Descripteurs : DOMICILE ; POLICE DU FEU ; LIBERTÉ D'ÉTABLISSEMENT ; ATTEINTE À UN DROIT CONSTITUTIONNEL ; LÉGALITÉ ; INTÉRÊT PUBLIC ; PROPORTIONNALITÉ ; ÉGALITÉ DE TRAITEMENT
Normes : Cst.24; Cst.36; Statut du personnel de la Ville de Genève.85.al3; Statut du personnel de la Ville de Genève.108.al3; RASIS.12.al1; RASIS.16; Cst.8
Résumé : Refus de la ville d'autoriser le recourant, sapeur-pompier, à se domicilier à Apples, soit à l'extérieur du rayon de domiciliation de trente minutes de trajet. Il s'agit d'une restriction à la liberté d'établissement, laquelle est conforme au principe de la légalité, est justifiée par l'intérêt public au bon fonctionnement du service d'incendie et de secours, à la bonne gestion des urgences et à la sécurité publique, et respecte le principe de la proportionnalité. Absence de violation du principe de l'égalité de traitement. Recours rejeté.
En fait
En droit
RÉPUBLIQUE ET CANTON DE GENÈVE

 

POUVOIR JUDICIAIRE

A/3732/2015-FPUBL ATA/597/2016

COUR DE JUSTICE

Chambre administrative

Arrêt du 12 juillet 2016

 

dans la cause

 

Monsieur A______
représenté par Me Sophie Ciola-Dutoit, avocate

contre

VILLE DE GENÈVE

 



EN FAIT

1) Par décision du 19 décembre 2012, le Conseil administratif de la Ville de Genève (ci-après : le CA et la ville) a engagé Monsieur A______, domicilié au B______, C______, dans le canton de Vaud, en qualité de
sapeur-pompier professionnel au service d’incendie et de secours (ci-après : SIS) à compter du 1er avril 2013.

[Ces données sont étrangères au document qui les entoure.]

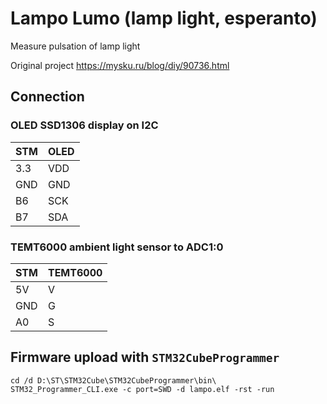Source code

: # Lampo Lumo (lamp light, esperanto)

Measure pulsation of lamp light

Original project https://mysku.ru/blog/diy/90736.html

## Connection

### OLED SSD1306 display on I2C

| STM | OLED |
|-----|------|
| 3.3 | VDD  |
| GND | GND  |
| B6  | SCK  |
| B7  | SDA  |

### TEMT6000 ambient light sensor to ADC1:0

| STM | TEMT6000 |
|-----|----------|
| 5V  | V        |
| GND | G        |
| A0  | S        |

## Firmware upload with `STM32CubeProgrammer`

```
cd /d D:\ST\STM32Cube\STM32CubeProgrammer\bin\
STM32_Programmer_CLI.exe -c port=SWD -d lampo.elf -rst -run
```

La nomination était subordonnée à sa domiciliation sur le territoire genevois ou dans la zone autorisée et définie par le protocole d’accord relatif aux directives d’application de la domiciliation des employés de la ville selon l’art. 12 du règlement d’application relatif au personnel en uniforme du SIS du 14 octobre 2009 (RASIS - LC 21 152.30). Un délai de six mois lui était imparti pour ce faire.

2) Le 1er avril 2013, M. A______ a transféré son domicile au D______, E______, soit à vingt-huit minutes de route de la caserne principale sise à la rue du Vieux-Billard, selon l’itinéraire ViaMichelin.

3) Dès le 1er octobre 2013, il a été domicilié au F______, G______, à trente minutes de route de la caserne principale, conformément à l’itinéraire ViaMichelin.

4) Le 19 février 2015, l’intéressé a conclu un acte de vente à terme avec droit d’emption portant sur l’achat d’un bien immobilier, sis H______, dans la commune I______.

Le délai maximal d’exécution de la vente était fixé au 26 juin 2015 et le prix s’élevait à CHF 850'000.-.

5) a. Le 28 avril 2015, M. A______ a déposé auprès de la commission de domiciliation de la ville (ci-après : la commission) une demande de domiciliation en dehors de la zone géographique autorisée pour le personnel en uniforme du SIS.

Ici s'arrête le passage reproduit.